UK police to investigate MI5 agent role in US detainee alleged abuse News
UK police to investigate MI5 agent role in US detainee alleged abuse

[JURIST] UK Attorney General Janet Scotland [official profile] said Thursday that police would conduct an investigation [statement, PDF] into claims that an agent of the country's MI5 [official website] intelligence service took part in the allegedly abusive interrogation of former Guantanamo Bay [JURIST news archive] detainee Binyam Mohamed [BBC profile; JURIST news archive]. Scotland said she determined the investigation was necessary after reviewing allegations [JURIST report] that an MI5 agent gave US CIA agents questions that were asked of Mohammed during his alleged torture in Morocco. Mohamed, a native of Ethiopia who claims to have been transferred to Morocco for torture under a US program of extraordinary rendition [JURIST news archive], said he obtained the documents through the US legal process while seeking his release from Guantanamo Bay.
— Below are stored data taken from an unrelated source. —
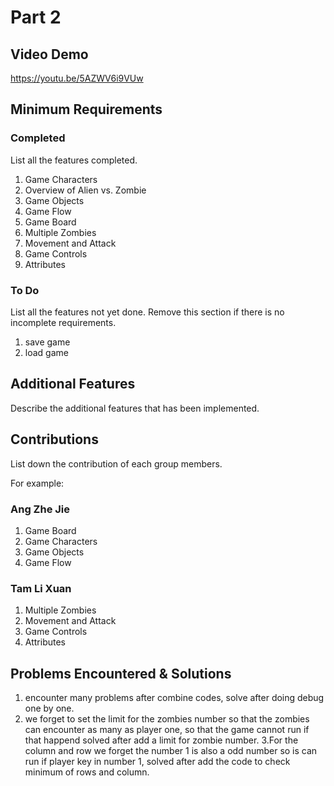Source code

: # Part 2

## Video Demo

https://youtu.be/5AZWV6i9VUw

## Minimum Requirements

### Completed

List all the features completed.
1. Game Characters
2. Overview of Alien vs. Zombie
3. Game Objects
4. Game Flow
5. Game Board
6. Multiple Zombies
7. Movement and Attack
8. Game Controls
9. Attributes

### To Do

List all the features not yet done. Remove this section if there is no incomplete requirements.

1. save game
2. load game

## Additional Features

Describe the additional features that has been implemented.

## Contributions

List down the contribution of each group members.

For example:

### Ang Zhe Jie

1. Game Board
2. Game Characters
3. Game Objects
4. Game Flow

### Tam Li Xuan

1. Multiple Zombies
2. Movement and Attack
3. Game Controls
4. Attributes

## Problems Encountered & Solutions

1. encounter many problems after combine codes, solve after doing debug one by one.
2. we forget to set the limit for the zombies number so that the zombies can encounter as many as player one, so that the game cannot run if that happend solved after add a limit for zombie number.
3.For the column and row we forget the number 1 is also a odd number so is can run if player key in number 1, solved after add the code to check minimum of rows and column.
Earlier this month, the UK government's independent reviewer of terror laws called for a judicial inquiry [JURIST report] into British complicity in US rendition and torture. British media reported last week that UN special rapporteur on torture Manfred Nowak told British ministers that MI5 may have been complicit [JURIST report] in torture committed while detainees including Mohamed were in US custody. Mohamed was returned to the UK [JURIST report] last week following seven years of detention, including five at Guantanamo Bay, where he was held on charges of conspiring to commit terrorism. Those charges were dismissed [JURIST report] in October, but Mohamed remained in custody while US authorities considered filing new charges.